» **Task objective**: Below are the records; extract from them the line containing "- [x] Autenticaçao da API utilizando JWT." to the line containing "- Loss: Categorical Crossentropy", both lines included, exactly and with no pictures.

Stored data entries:

──────────

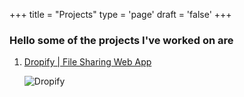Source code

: +++
title = "Projects"
type = 'page'
draft = 'false'
+++

### Hello some of the projects I've worked on are

1. [Dropify | File Sharing Web App](/projects/dropify_file_sharing_app/)

    ![Dropify](/images/projects/dropify_file_sharing_app.png)
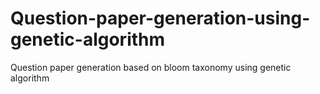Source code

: # Question-paper-generation-using-genetic-algorithm
Question paper generation based on bloom taxonomy  using genetic algorithm
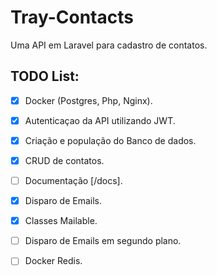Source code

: # Tray-Contacts

Uma API em Laravel para cadastro de contatos.

## TODO List: 
- [x] Docker (Postgres, Php, Nginx).
- [x] Autenticaçao da API utilizando JWT.
- [x] Criação e população do Banco de dados.
- [x] CRUD de contatos.
- [ ] Documentação [/docs].
- [x] Disparo de Emails.
- [x] Classes Mailable.
- [ ] Disparo de Emails em segundo plano.
- [ ] Docker Redis.

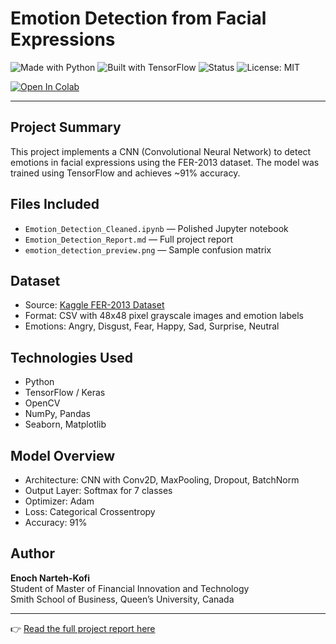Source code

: # Emotion Detection from Facial Expressions

![Made with Python](https://img.shields.io/badge/Made%20with-Python-3776AB?style=for-the-badge&logo=python&logoColor=white)
![Built with TensorFlow](https://img.shields.io/badge/Built%20with-TensorFlow-FF6F00?style=for-the-badge&logo=tensorflow&logoColor=white)
![Status](https://img.shields.io/badge/Status-Completed-brightgreen?style=for-the-badge)
![License: MIT](https://img.shields.io/badge/License-MIT-blue.svg?style=for-the-badge)

[![Open In Colab](https://colab.research.google.com/github/Enoch737/Emotion-Detection-Project/blob/main/Emotion_Detection_Cleaned.ipynb)](https://colab.research.google.com/github/Enoch737/Emotion-Detection-Project/blob/main/Emotion_Detection_Cleaned.ipynb)

---

## Project Summary

This project implements a CNN (Convolutional Neural Network) to detect emotions in facial expressions using the FER-2013 dataset. The model was trained using TensorFlow and achieves ~91% accuracy.

## Files Included

- `Emotion_Detection_Cleaned.ipynb` — Polished Jupyter notebook
- `Emotion_Detection_Report.md` — Full project report
- `emotion_detection_preview.png` — Sample confusion matrix

## Dataset

- Source: [Kaggle FER-2013 Dataset](https://www.kaggle.com/datasets/msambare/fer2013)
- Format: CSV with 48x48 pixel grayscale images and emotion labels
- Emotions: Angry, Disgust, Fear, Happy, Sad, Surprise, Neutral

## Technologies Used

- Python
- TensorFlow / Keras
- OpenCV
- NumPy, Pandas
- Seaborn, Matplotlib

## Model Overview

- Architecture: CNN with Conv2D, MaxPooling, Dropout, BatchNorm
- Output Layer: Softmax for 7 classes
- Optimizer: Adam
- Loss: Categorical Crossentropy
- Accuracy: 91%

## Author

**Enoch Narteh-Kofi**  
Student of Master of Financial Innovation and Technology  
Smith School of Business, Queen’s University, Canada

---

👉 [Read the full project report here](Emotion_Detection_Report.md)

──────────

» **Task result**:
- [x] Autenticaçao da API utilizando JWT.
- [x] Criação e população do Banco de dados.
- [x] CRUD de contatos.
- [ ] Documentação [/docs].
- [x] Disparo de Emails.
- [x] Classes Mailable.
- [ ] Disparo de Emails em segundo plano.
- [ ] Docker Redis.

Source code

: # Emotion Detection from Facial Expressions

![Made with Python](https://img.shields.io/badge/Made%20with-Python-3776AB?style=for-the-badge&logo=python&logoColor=white)
![Built with TensorFlow](https://img.shields.io/badge/Built%20with-TensorFlow-FF6F00?style=for-the-badge&logo=tensorflow&logoColor=white)
![Status](https://img.shields.io/badge/Status-Completed-brightgreen?style=for-the-badge)
![License: MIT](https://img.shields.io/badge/License-MIT-blue.svg?style=for-the-badge)

[![Open In Colab](https://colab.research.google.com/github/Enoch737/Emotion-Detection-Project/blob/main/Emotion_Detection_Cleaned.ipynb)](https://colab.research.google.com/github/Enoch737/Emotion-Detection-Project/blob/main/Emotion_Detection_Cleaned.ipynb)

---

## Project Summary

This project implements a CNN (Convolutional Neural Network) to detect emotions in facial expressions using the FER-2013 dataset. The model was trained using TensorFlow and achieves ~91% accuracy.

## Files Included

- `Emotion_Detection_Cleaned.ipynb` — Polished Jupyter notebook
- `Emotion_Detection_Report.md` — Full project report
- `emotion_detection_preview.png` — Sample confusion matrix

## Dataset

- Source: [Kaggle FER-2013 Dataset](https://www.kaggle.com/datasets/msambare/fer2013)
- Format: CSV with 48x48 pixel grayscale images and emotion labels
- Emotions: Angry, Disgust, Fear, Happy, Sad, Surprise, Neutral

## Technologies Used

- Python
- TensorFlow / Keras
- OpenCV
- NumPy, Pandas
- Seaborn, Matplotlib

## Model Overview

- Architecture: CNN with Conv2D, MaxPooling, Dropout, BatchNorm
- Output Layer: Softmax for 7 classes
- Optimizer: Adam
- Loss: Categorical Crossentropy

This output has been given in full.